Currently, Obeid's research team is working to design a synthetic system to test these interfaces in the lab, rather than on animals or humans, which are too complex for testing.
"The value of this is that we're learning how the brain works," he said. "We have new tools to pick apart for the first time what it's doing and how it's doing it."
Are we all destined to become machines, and vice-versa? Obeid said comparing humans and machines is akin to comparing oranges and apples.
"A regular computer is designed to add numbers [then scale]," he said. "Computers are unbelievably efficient at achieving specific tasks, because they're designed to do that. Brains are made to find Waldo. Your brain is a relatively low-power device. It's also very good at looking at two faces and saying, 'Those are very different, but that's the same person.' "
Because of this contrast, Obeid said the computing device of the future may have a central processing unit alongside a bundle of neurons -- a "contextual processing unit" to "do stuff that the silicon is not designed to do."
"Brains are designed to do very different things," he said. "Let's harness that power."
It works the other way, too. In the future, humans may not carry computers in their pockets but rather in their bodies.

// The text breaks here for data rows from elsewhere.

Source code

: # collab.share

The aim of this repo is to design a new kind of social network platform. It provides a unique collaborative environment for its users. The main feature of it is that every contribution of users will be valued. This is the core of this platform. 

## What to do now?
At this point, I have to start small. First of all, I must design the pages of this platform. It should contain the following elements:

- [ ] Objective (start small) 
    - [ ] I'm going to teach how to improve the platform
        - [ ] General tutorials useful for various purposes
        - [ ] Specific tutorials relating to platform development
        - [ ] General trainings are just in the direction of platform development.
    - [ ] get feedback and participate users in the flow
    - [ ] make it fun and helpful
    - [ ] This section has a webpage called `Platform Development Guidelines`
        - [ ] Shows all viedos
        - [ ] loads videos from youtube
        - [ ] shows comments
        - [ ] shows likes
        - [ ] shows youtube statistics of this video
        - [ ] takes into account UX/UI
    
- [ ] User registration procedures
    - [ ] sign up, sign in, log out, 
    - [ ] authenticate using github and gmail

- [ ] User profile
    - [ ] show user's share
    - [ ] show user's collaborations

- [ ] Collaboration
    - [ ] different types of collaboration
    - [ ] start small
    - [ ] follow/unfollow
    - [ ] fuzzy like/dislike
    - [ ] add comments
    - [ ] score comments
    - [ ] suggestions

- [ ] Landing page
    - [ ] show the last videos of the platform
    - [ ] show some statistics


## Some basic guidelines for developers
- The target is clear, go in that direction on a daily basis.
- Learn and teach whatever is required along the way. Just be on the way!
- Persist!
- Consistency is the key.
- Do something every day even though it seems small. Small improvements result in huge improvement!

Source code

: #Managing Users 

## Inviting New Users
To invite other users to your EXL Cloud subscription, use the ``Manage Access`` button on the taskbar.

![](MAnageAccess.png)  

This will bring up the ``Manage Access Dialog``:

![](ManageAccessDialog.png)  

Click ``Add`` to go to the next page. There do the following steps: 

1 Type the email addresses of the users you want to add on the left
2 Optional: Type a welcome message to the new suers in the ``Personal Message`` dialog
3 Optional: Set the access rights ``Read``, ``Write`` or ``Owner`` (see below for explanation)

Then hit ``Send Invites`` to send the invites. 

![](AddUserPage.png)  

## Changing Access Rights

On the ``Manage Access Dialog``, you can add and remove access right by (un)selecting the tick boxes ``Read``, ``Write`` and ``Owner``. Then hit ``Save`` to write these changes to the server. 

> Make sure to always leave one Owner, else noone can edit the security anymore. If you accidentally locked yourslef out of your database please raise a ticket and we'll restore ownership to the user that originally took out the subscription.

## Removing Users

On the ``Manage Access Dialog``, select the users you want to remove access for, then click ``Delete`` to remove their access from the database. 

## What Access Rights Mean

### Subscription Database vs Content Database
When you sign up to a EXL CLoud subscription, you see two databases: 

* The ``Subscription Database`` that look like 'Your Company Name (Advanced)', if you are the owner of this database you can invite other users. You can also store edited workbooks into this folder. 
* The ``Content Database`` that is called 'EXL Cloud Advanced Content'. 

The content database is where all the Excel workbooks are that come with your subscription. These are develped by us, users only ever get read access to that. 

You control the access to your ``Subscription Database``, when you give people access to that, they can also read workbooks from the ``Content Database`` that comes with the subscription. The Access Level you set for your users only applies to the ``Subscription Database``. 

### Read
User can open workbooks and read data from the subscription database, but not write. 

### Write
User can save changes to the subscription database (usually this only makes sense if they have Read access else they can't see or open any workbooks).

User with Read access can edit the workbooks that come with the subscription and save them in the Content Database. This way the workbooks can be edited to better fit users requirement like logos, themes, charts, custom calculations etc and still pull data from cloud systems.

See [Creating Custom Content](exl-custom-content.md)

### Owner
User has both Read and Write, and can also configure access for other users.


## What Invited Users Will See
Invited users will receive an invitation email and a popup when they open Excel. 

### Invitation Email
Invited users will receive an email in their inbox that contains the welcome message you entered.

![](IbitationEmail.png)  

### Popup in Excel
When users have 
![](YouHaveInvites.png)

"I can envision a future where we have memory chips [in us]," he said. "If you want to have unspeakable memory, that might happen. Or have MP3s played directly into your auditory cortex, that might happen."
Obeid admitted he was being a bit facetious, but said this hybrid approach -- man and machine -- was not something to be feared.
"Will it change our humanity? I don't think so," he said. "We're always going to be human. These new technologies are going to evolve us a little bit, maybe help us be more creative, more productive, more interesting.
"I don't think there's anything to be afraid of. Maybe we'll become more human in the process."